Our supreme court discussed the implications of Rule 4(k), adopted on January 1,
2019, in Ligon v. Bloodman, 2021 Ark. 124, noting that this rule “relaxed the traditional strict-
compliance standard by reestablishing the substantial-compliance standard,” 2021 Ark. 124,
at 7, and that it was in accord with older Arkansas authority, “both as to the summons and
service of process, in nondefault cases.” 2021 Ark. 124, at 8. Bloodman concerned a petition
for contempt filed by Stark Ligon, executive director of the Arkansas Supreme Court
Committee on Professional Conduct, against Teresa Bloodman for engaging in the
prohibited practice of law while under interim suspension. Bloodman argued that the
contempt petition should be dismissed; one of the reasons argued for dismissal was that she
11 was not served in strict compliance with Rule 4(f)(1)(A) of the Arkansas Rules of Civil
Procedure. The supreme court held that because Bloodman had received actual notice of
the contempt petition and had filed a timely answer, the substantial-compliance standard for
process and service of process in Rule 4(k) applied. Rule 4(f)(1)(A) allows personal service to
be made inside the state on a natural person at least eighteen years old by “delivering a copy
of the process to the defendant personally, or if he or she refuses to receive it after the process
server makes his or her purpose clear, by leaving the papers in close proximity to the
defendant.” With regard to service of process, a special master found that the process server
entered the room where Bloodman was participating in a deposition and placed the
summons, petition for contempt, and other papers on the table in the vicinity of Bloodman.
Our supreme court held that even though the substantial-compliance standard was
applicable, that lesser burden was not met, as there was no testimony or finding that
Bloodman had refused to receive a copy of the process after the process server had made his
purpose clear; therefore, the option to leave the papers in close proximity to Bloodman was
never triggered.
In the present case, because UPRR had actual notice of Prowse’s complaint and filed
a timely answer, the substantial-compliance standard for process and service of process under
Rule 4(k) is applicable.
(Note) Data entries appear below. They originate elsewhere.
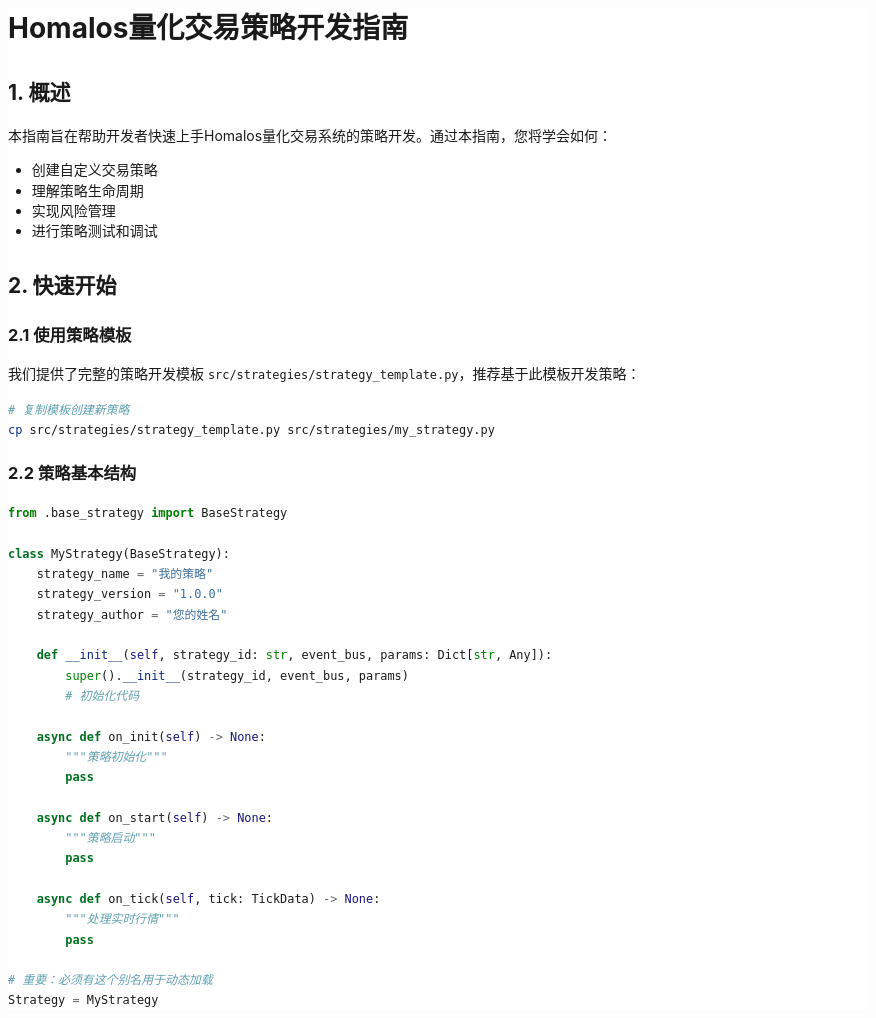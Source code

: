# Homalos量化交易策略开发指南

## 1. 概述

本指南旨在帮助开发者快速上手Homalos量化交易系统的策略开发。通过本指南，您将学会如何：
- 创建自定义交易策略
- 理解策略生命周期
- 实现风险管理
- 进行策略测试和调试

## 2. 快速开始

### 2.1 使用策略模板

我们提供了完整的策略开发模板 `src/strategies/strategy_template.py`，推荐基于此模板开发策略：

```bash
# 复制模板创建新策略
cp src/strategies/strategy_template.py src/strategies/my_strategy.py
```

### 2.2 策略基本结构

```python
from .base_strategy import BaseStrategy

class MyStrategy(BaseStrategy):
    strategy_name = "我的策略"
    strategy_version = "1.0.0"
    strategy_author = "您的姓名"
    
    def __init__(self, strategy_id: str, event_bus, params: Dict[str, Any]):
        super().__init__(strategy_id, event_bus, params)
        # 初始化代码
    
    async def on_init(self) -> None:
        """策略初始化"""
        pass
    
    async def on_start(self) -> None:
        """策略启动"""
        pass
    
    async def on_tick(self, tick: TickData) -> None:
        """处理实时行情"""
        pass

# 重要：必须有这个别名用于动态加载
Strategy = MyStrategy
```
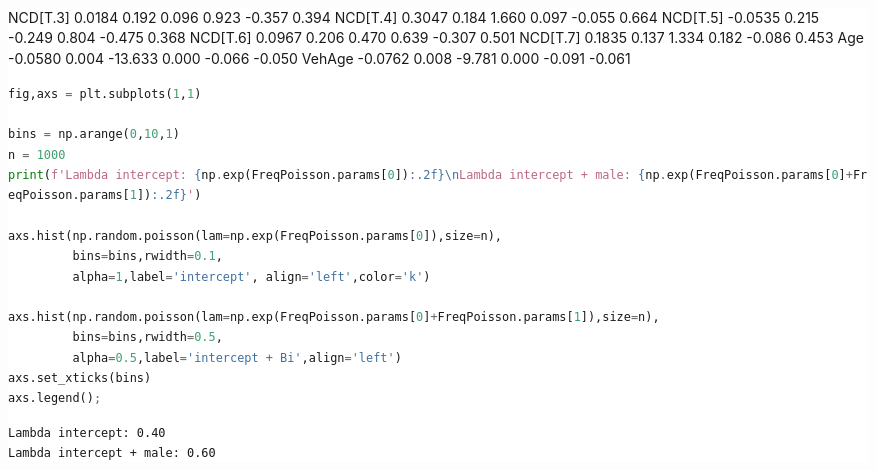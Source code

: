 <tr>
  <th>NCD[T.3]</th>  <td>    0.0184</td> <td>    0.192</td> <td>    0.096</td> <td> 0.923</td> <td>   -0.357</td> <td>    0.394</td>
</tr>
<tr>
  <th>NCD[T.4]</th>  <td>    0.3047</td> <td>    0.184</td> <td>    1.660</td> <td> 0.097</td> <td>   -0.055</td> <td>    0.664</td>
</tr>
<tr>
  <th>NCD[T.5]</th>  <td>   -0.0535</td> <td>    0.215</td> <td>   -0.249</td> <td> 0.804</td> <td>   -0.475</td> <td>    0.368</td>
</tr>
<tr>
  <th>NCD[T.6]</th>  <td>    0.0967</td> <td>    0.206</td> <td>    0.470</td> <td> 0.639</td> <td>   -0.307</td> <td>    0.501</td>
</tr>
<tr>
  <th>NCD[T.7]</th>  <td>    0.1835</td> <td>    0.137</td> <td>    1.334</td> <td> 0.182</td> <td>   -0.086</td> <td>    0.453</td>
</tr>
<tr>
  <th>Age</th>       <td>   -0.0580</td> <td>    0.004</td> <td>  -13.633</td> <td> 0.000</td> <td>   -0.066</td> <td>   -0.050</td>
</tr>
<tr>
  <th>VehAge</th>    <td>   -0.0762</td> <td>    0.008</td> <td>   -9.781</td> <td> 0.000</td> <td>   -0.091</td> <td>   -0.061</td>
</tr>
</table>




```python
fig,axs = plt.subplots(1,1)

bins = np.arange(0,10,1)
n = 1000
print(f'Lambda intercept: {np.exp(FreqPoisson.params[0]):.2f}\nLambda intercept + male: {np.exp(FreqPoisson.params[0]+FreqPoisson.params[1]):.2f}')

axs.hist(np.random.poisson(lam=np.exp(FreqPoisson.params[0]),size=n),
         bins=bins,rwidth=0.1,
         alpha=1,label='intercept', align='left',color='k')

axs.hist(np.random.poisson(lam=np.exp(FreqPoisson.params[0]+FreqPoisson.params[1]),size=n),
         bins=bins,rwidth=0.5,
         alpha=0.5,label='intercept + Bi',align='left')
axs.set_xticks(bins)
axs.legend();
```

    Lambda intercept: 0.40
    Lambda intercept + male: 0.60
    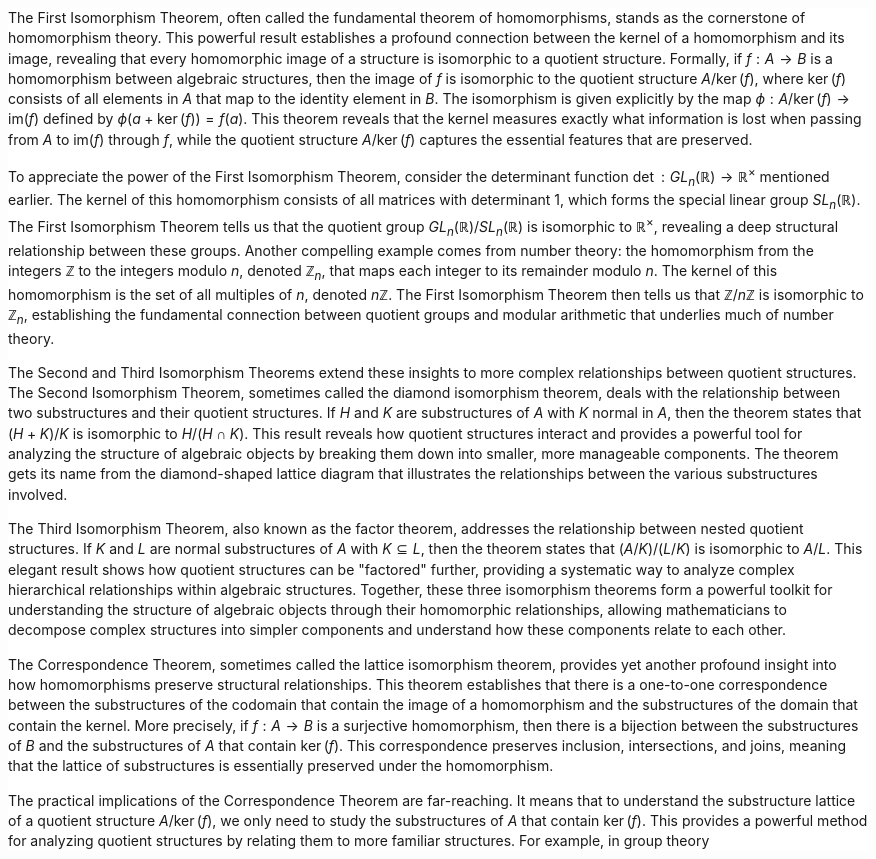 The First Isomorphism Theorem, often called the fundamental theorem of homomorphisms, stands as the cornerstone of homomorphism theory. This powerful result establishes a profound connection between the kernel of a homomorphism and its image, revealing that every homomorphic image of a structure is isomorphic to a quotient structure. Formally, if $f: A \to B$ is a homomorphism between algebraic structures, then the image of $f$ is isomorphic to the quotient structure $A/\ker(f)$, where $\ker(f)$ consists of all elements in $A$ that map to the identity element in $B$. The isomorphism is given explicitly by the map $\phi: A/\ker(f) \to \text{im}(f)$ defined by $\phi(a + \ker(f)) = f(a)$. This theorem reveals that the kernel measures exactly what information is lost when passing from $A$ to $\text{im}(f)$ through $f$, while the quotient structure $A/\ker(f)$ captures the essential features that are preserved.

To appreciate the power of the First Isomorphism Theorem, consider the determinant function $\det: GL_n(\mathbb{R}) \to \mathbb{R}^\times$ mentioned earlier. The kernel of this homomorphism consists of all matrices with determinant 1, which forms the special linear group $SL_n(\mathbb{R})$. The First Isomorphism Theorem tells us that the quotient group $GL_n(\mathbb{R})/SL_n(\mathbb{R})$ is isomorphic to $\mathbb{R}^\times$, revealing a deep structural relationship between these groups. Another compelling example comes from number theory: the homomorphism from the integers $\mathbb{Z}$ to the integers modulo $n$, denoted $\mathbb{Z}_n$, that maps each integer to its remainder modulo $n$. The kernel of this homomorphism is the set of all multiples of $n$, denoted $n\mathbb{Z}$. The First Isomorphism Theorem then tells us that $\mathbb{Z}/n\mathbb{Z}$ is isomorphic to $\mathbb{Z}_n$, establishing the fundamental connection between quotient groups and modular arithmetic that underlies much of number theory.

The Second and Third Isomorphism Theorems extend these insights to more complex relationships between quotient structures. The Second Isomorphism Theorem, sometimes called the diamond isomorphism theorem, deals with the relationship between two substructures and their quotient structures. If $H$ and $K$ are substructures of $A$ with $K$ normal in $A$, then the theorem states that $(H+K)/K$ is isomorphic to $H/(H \cap K)$. This result reveals how quotient structures interact and provides a powerful tool for analyzing the structure of algebraic objects by breaking them down into smaller, more manageable components. The theorem gets its name from the diamond-shaped lattice diagram that illustrates the relationships between the various substructures involved.

The Third Isomorphism Theorem, also known as the factor theorem, addresses the relationship between nested quotient structures. If $K$ and $L$ are normal substructures of $A$ with $K \subseteq L$, then the theorem states that $(A/K)/(L/K)$ is isomorphic to $A/L$. This elegant result shows how quotient structures can be "factored" further, providing a systematic way to analyze complex hierarchical relationships within algebraic structures. Together, these three isomorphism theorems form a powerful toolkit for understanding the structure of algebraic objects through their homomorphic relationships, allowing mathematicians to decompose complex structures into simpler components and understand how these components relate to each other.

The Correspondence Theorem, sometimes called the lattice isomorphism theorem, provides yet another profound insight into how homomorphisms preserve structural relationships. This theorem establishes that there is a one-to-one correspondence between the substructures of the codomain that contain the image of a homomorphism and the substructures of the domain that contain the kernel. More precisely, if $f: A \to B$ is a surjective homomorphism, then there is a bijection between the substructures of $B$ and the substructures of $A$ that contain $\ker(f)$. This correspondence preserves inclusion, intersections, and joins, meaning that the lattice of substructures is essentially preserved under the homomorphism.

The practical implications of the Correspondence Theorem are far-reaching. It means that to understand the substructure lattice of a quotient structure $A/\ker(f)$, we only need to study the substructures of $A$ that contain $\ker(f)$. This provides a powerful method for analyzing quotient structures by relating them to more familiar structures. For example, in group theory
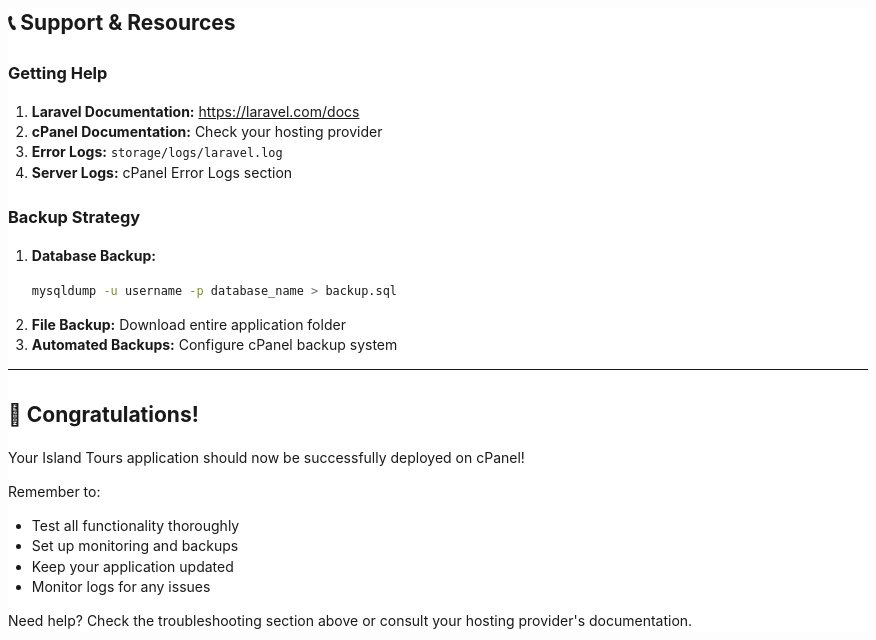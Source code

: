 ## 📞 Support & Resources

### Getting Help
1. **Laravel Documentation:** https://laravel.com/docs
2. **cPanel Documentation:** Check your hosting provider
3. **Error Logs:** `storage/logs/laravel.log`
4. **Server Logs:** cPanel Error Logs section

### Backup Strategy
1. **Database Backup:** 
   ```bash
   mysqldump -u username -p database_name > backup.sql
   ```
2. **File Backup:** Download entire application folder
3. **Automated Backups:** Configure cPanel backup system

---

## 🎉 Congratulations!

Your Island Tours application should now be successfully deployed on cPanel! 

Remember to:
- Test all functionality thoroughly
- Set up monitoring and backups
- Keep your application updated
- Monitor logs for any issues

Need help? Check the troubleshooting section above or consult your hosting provider's documentation.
However, as in Bloodman, we cannot say Prowse met the relaxed
substantial-compliance standard. Here, there was never any service of a summons. Prowse
argues that mailing the summons and complaint, without any proof returned by way of a
certified-mail green card or an affidavit by a postal employee that the package was refused, is
12 substantial compliance in accordance with Rule 4(k). We cannot agree. There was no
service—no actual service, no defective service. Prowse seems to argue that the fact of mailing
the summons and complaint, which were allegedly returned to his counsel’s office in North
Carolina, was substantial compliance because UPRR had actual notice of the complaint and
had filed a timely answer. But here, not only was there not substantial compliance, there
was no compliance; this is not a “marginal” defect in the summons or the service as
contemplated by the relaxed substantial-compliance standard in Rule 4(k). Bloodman, 2021
Ark. 124, at 9.
Prowse contends that even if the court finds that he did not substantially comply with
the requirements of Rule 4, and dismissal is mandatory, it should be without prejudice under
the federal law allowing for equitable tolling. However, for the reasons set forth above,
equitable tolling is not applicable to the facts of this case.
Affirmed.
VIRDEN and KLAPPENBACH, JJ., agree.
Dan Francis Law Firm PLLC, by: Daniel R. Francis; and Robert S. Tschiemer, for appellant.
Friday, Eldredge & Clark, LLP, by: Kristopher B. Knox and Kathy McCarroll, for appellee.